Al-Qaida offshoots expand quietly in Yemen and Syria
Global focus on ISIL distracting from gains by other radical group
BEIRUT — Al-Qaida affiliates are significantly expanding their footholds in Syria and Yemen, using the chaos of civil wars to acquire territory and increase their influence, according to analysts, residents and intelligence officials.
The gains have helped the terror group’s affiliates become major players in the countries and have complicated efforts to resolve the conflicts. Al-Qaida offshoots could also be gaining sanctuaries to eventually plan attacks against the United States and Europe, analysts say.
In Syria, al-Qaida’s wing, Jabhat al-Nusra, plays a leading role in a new rebel coalition that has captured key areas in the northwestern part of the country. In Yemen, al-Qaida in the Arabian Peninsula (AQAP) has seized parts of the country’s largest province, territory that includes military bases, an airfield and ports.
“Al-Qaida is becoming more deeply entrenched in Syria, and it is gaining significant momentum in Yemen, and the global focus on ISIL has distracted from the expansion of this other radical, transnational group,” said Fawaz Gerges, professor of Middle Eastern politics at the London School of Economics.
Although there is little evidence that the two al-Qaida affiliates are collaborating, both are adopting similar strategies of expanding where they can in the shadows of more powerful insurgent groups, analysts say.
At the same time, the two branches of al-Qaida are trying to position themselves as more palatable brands of radical Islam among citizens in Yemen and Syria who feel threatened by the Houthi rebels and ISIL.

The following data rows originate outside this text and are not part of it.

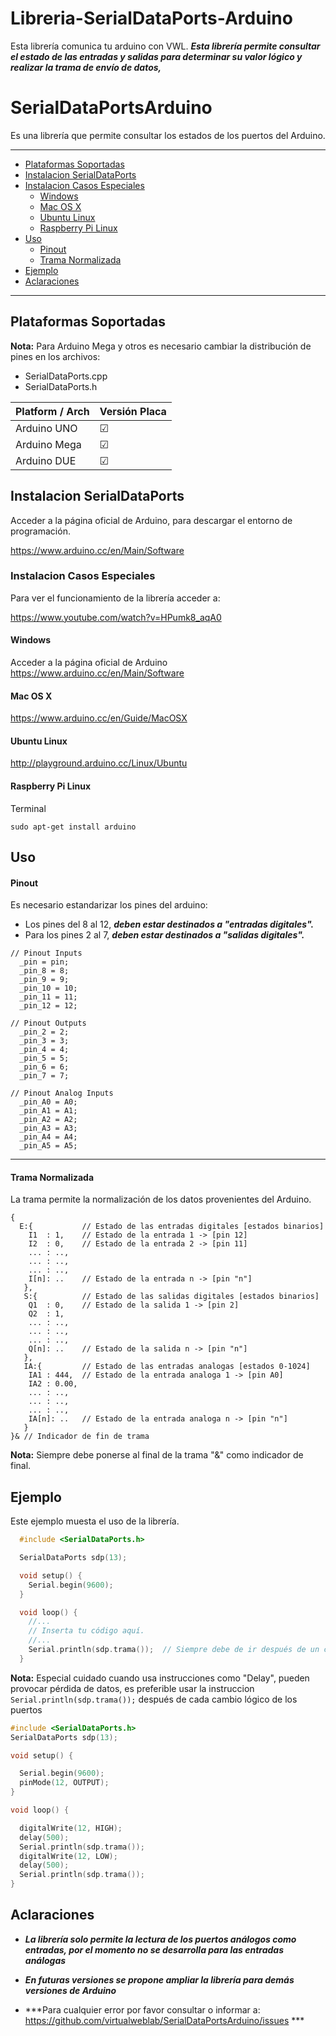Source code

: Libreria-SerialDataPorts-Arduino
==========================

Esta librería comunica tu arduino con VWL.
***Esta librería permite consultar el estado de las entradas y salidas para determinar su valor lógico y realizar la trama de envío de datos,***

# SerialDataPortsArduino

Es una librería que permite consultar los estados de los puertos del Arduino.

***

* [Plataformas Soportadas](#plataformas-soportadas)
* [Instalacion SerialDataPorts](#instalacion-serialdataports)
* [Instalacion Casos Especiales](#instalacion-casos-especiales)
  * [Windows](#windows)
  * [Mac OS X](#mac-os-x)
  * [Ubuntu Linux](#ubuntu-linux)
  * [Raspberry Pi Linux](#raspberry-pi-linux)
* [Uso](#uso)
  * [Pinout](#pinout)
  * [Trama Normalizada](#trama-normalizada)
* [Ejemplo](#ejemplo)
* [Aclaraciones](#aclaraciones)

***
## Plataformas Soportadas

**Nota:** Para Arduino Mega  y otros es necesario cambiar la distribución de pines en los archivos:
- SerialDataPorts.cpp
- SerialDataPorts.h

| Platform / Arch | Versión Placa|
|       ---       | --- |
| Arduino UNO    |  ☑  |  
| Arduino Mega   |  ☑  |  
| Arduino DUE |  ☑  |  

## Instalacion SerialDataPorts

Acceder a la página oficial de Arduino, para descargar el entorno de programación.

https://www.arduino.cc/en/Main/Software

### Instalacion Casos Especiales

Para ver el funcionamiento de la librería acceder a:

https://www.youtube.com/watch?v=HPumk8_aqA0

#### Windows

Acceder a la página oficial de Arduino
https://www.arduino.cc/en/Main/Software

#### Mac OS X

https://www.arduino.cc/en/Guide/MacOSX

#### Ubuntu Linux

http://playground.arduino.cc/Linux/Ubuntu

#### Raspberry Pi Linux
Terminal
```
sudo apt-get install arduino
```

## Uso


#### Pinout

Es necesario estandarizar los pines del arduino:

- Los pines del 8 al 12, ***deben estar destinados a "entradas digitales".***
- Para los pines 2 al 7, ***deben estar destinados a "salidas digitales".***

```
// Pinout Inputs
  _pin = pin;
  _pin_8 = 8;
  _pin_9 = 9;
  _pin_10 = 10;
  _pin_11 = 11;
  _pin_12 = 12;

// Pinout Outputs
  _pin_2 = 2;
  _pin_3 = 3;
  _pin_4 = 4;
  _pin_5 = 5;
  _pin_6 = 6;
  _pin_7 = 7;

// Pinout Analog Inputs
  _pin_A0 = A0;
  _pin_A1 = A1;
  _pin_A2 = A2;
  _pin_A3 = A3;
  _pin_A4 = A4;
  _pin_A5 = A5;
```
***

#### Trama Normalizada

La trama permite la normalización de los datos provenientes del Arduino.

```
{
  E:{           // Estado de las entradas digitales [estados binarios]
    I1  : 1,    // Estado de la entrada 1 -> [pin 12]
    I2  : 0,    // Estado de la entrada 2 -> [pin 11]
    ... : ..,
    ... : ..,
    ... : ..,
    I[n]: ..    // Estado de la entrada n -> [pin "n"]
   },
   S:{          // Estado de las salidas digitales [estados binarios]
    Q1  : 0,    // Estado de la salida 1 -> [pin 2]
    Q2  : 1,
    ... : ..,
    ... : ..,
    ... : ..,
    Q[n]: ..    // Estado de la salida n -> [pin "n"]
   },
   IA:{         // Estado de las entradas analogas [estados 0-1024]
    IA1 : 444,  // Estado de la entrada analoga 1 -> [pin A0]
    IA2 : 0.00,
    ... : ..,
    ... : ..,
    ... : ..,
    IA[n]: ..   // Estado de la entrada analoga n -> [pin "n"]
   }
}& // Indicador de fin de trama
```

**Nota:** Siempre debe ponerse al final de la trama "&" como indicador de final.

## Ejemplo

Este ejemplo muesta el uso de la librería.


```cpp
  #include <SerialDataPorts.h>

  SerialDataPorts sdp(13);

  void setup() {
    Serial.begin(9600);
  }

  void loop() {
    //...
    // Inserta tu código aquí.
    //...
    Serial.println(sdp.trama());  // Siempre debe de ir después de un cambio de estado lógico.
  }
```

**Nota:** Especial cuidado cuando usa instrucciones como "Delay", pueden provocar
pérdida de datos, es preferible usar la instruccion `Serial.println(sdp.trama());`
después de cada cambio lógico de los puertos

```cpp
#include <SerialDataPorts.h>
SerialDataPorts sdp(13);

void setup() {

  Serial.begin(9600);
  pinMode(12, OUTPUT);
}

void loop() {

  digitalWrite(12, HIGH);   
  delay(500);   
  Serial.println(sdp.trama());  
  digitalWrite(12, LOW);    
  delay(500);
  Serial.println(sdp.trama());
}
```
## Aclaraciones


- ***La librería solo permite la lectura de los puertos análogos como entradas,
por el momento no se desarrolla para las entradas análogas***

- ***En futuras versiones se propone ampliar la librería para demás versiones de Arduino***

- ***Para cualquier error por favor consultar o informar a: https://github.com/virtualweblab/SerialDataPortsArduino/issues ***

The militants in Syria and Yemen are avoiding the sort of brutality that has distinguished ISIL, which split from al-Qaida last year. The shift appears to be an attempt to win local support and avoid the kind of international military action that the ISIL is facing, analysts say.
Al-Qaida’s leaders “are attempting to operate under the radar as part of an adaptive strategy that they see as a way to compete with and outlast ISIL,” Gerges said.
A U.S.-led coalition targeted ISIL after it captured a vast swath of territory in Iraq and Syria, declared a caliphate and provoked global outrage with beheadings and other vicious acts. The proclamation of a caliphate was a direct challenge to al-Qaida, which has aspired to lead Muslims around the world.
In Yemen, AQAP has quietly exploited a war between pro-government forces and Shiite rebels to seize chunks of the southern Hadramaut province, including its capital, Mukalla. AQAP fighters also are battling the rebels, known as Houthis, further east in Bayda province, although they have not taken control of much territory there.
AQAP is perhaps al-Qaida’s most powerful affiliate, tied to several bomb plots aimed at the United States, including an unsuccessful effort to blow up a Detroit-bound plane in 2009.
In recent years, the Yemeni military had launched offensives against AQAP, often with the help of the United States. But the Yemeni army has split, with some units siding with the Houthis. The remaining pro-government forces are focused on fighting the Houthis, not AQAP.
The complex war in Yemen now also involves the Saudis, who have been bombing Yemen to try to drive back the Shiite Houthis, whom they see as proxies of their rival, Shiite Iran. But the Saudis are not targeting AQAP, which comprises Sunnis.
“Why would Saudi attack them if they’re effectively on the same side in this war?” said a Yemeni intelligence official, who spoke on the condition of anonymity, citing security concerns.
AQAP took over Mukalla and surrounding areas without a fight. In the chaos after the fall of the Yemeni government in February and the start of the Saudi air war two months ago, military units in the area abandoned their positions, residents said. Yemen’s president, Abed Rabbo Mansour Hadi, fled to Saudi Arabia but is still recognized internationally as Yemen’s leader.
Residents of Mukalla say that AQAP’s militants have seized banks and gained control over the city’s town council, judiciary and nearby military installations, which hold battle tanks and heavy artillery.
The residents of Mukalla said AQAP has refrained from imposing strict interpretations of Islamic law, such as banning Arabic music and Western fashions, as the group did when it briefly established an “emirate” in the Yemeni province of Abyan in 2011. The following year, the Yemeni army expelled the AQAP militants with the help of U.S. military advisers and drone strikes.
Now, AQAP’s mostly Yemeni militants are trying to build relationships in Hadramaut by promoting the group’s fighters as a bulwark against Houthi rebels, said Saleh al-Dwaila, a tribal leader in Mukalla who opposes AQAP.
Nusra started to acquire significant territory in northern Syria last year, defeating moderate rebel groups that had lost popularity because of reputations for corruption and ineffectiveness. Nusra, which fields predominantly Syrian fighters, is seen by many in the country as more honest and potent against Syrian president Bashar Assad’s forces.
Those attributes have helped Nusra weather the challenge posed by ISIL, which fields many foreign fighters who are often unfamiliar with local customs.
The Obama administration has watched with alarm the expanding influence of Nusra, according to a senior administration official who spoke on condition of anonymity.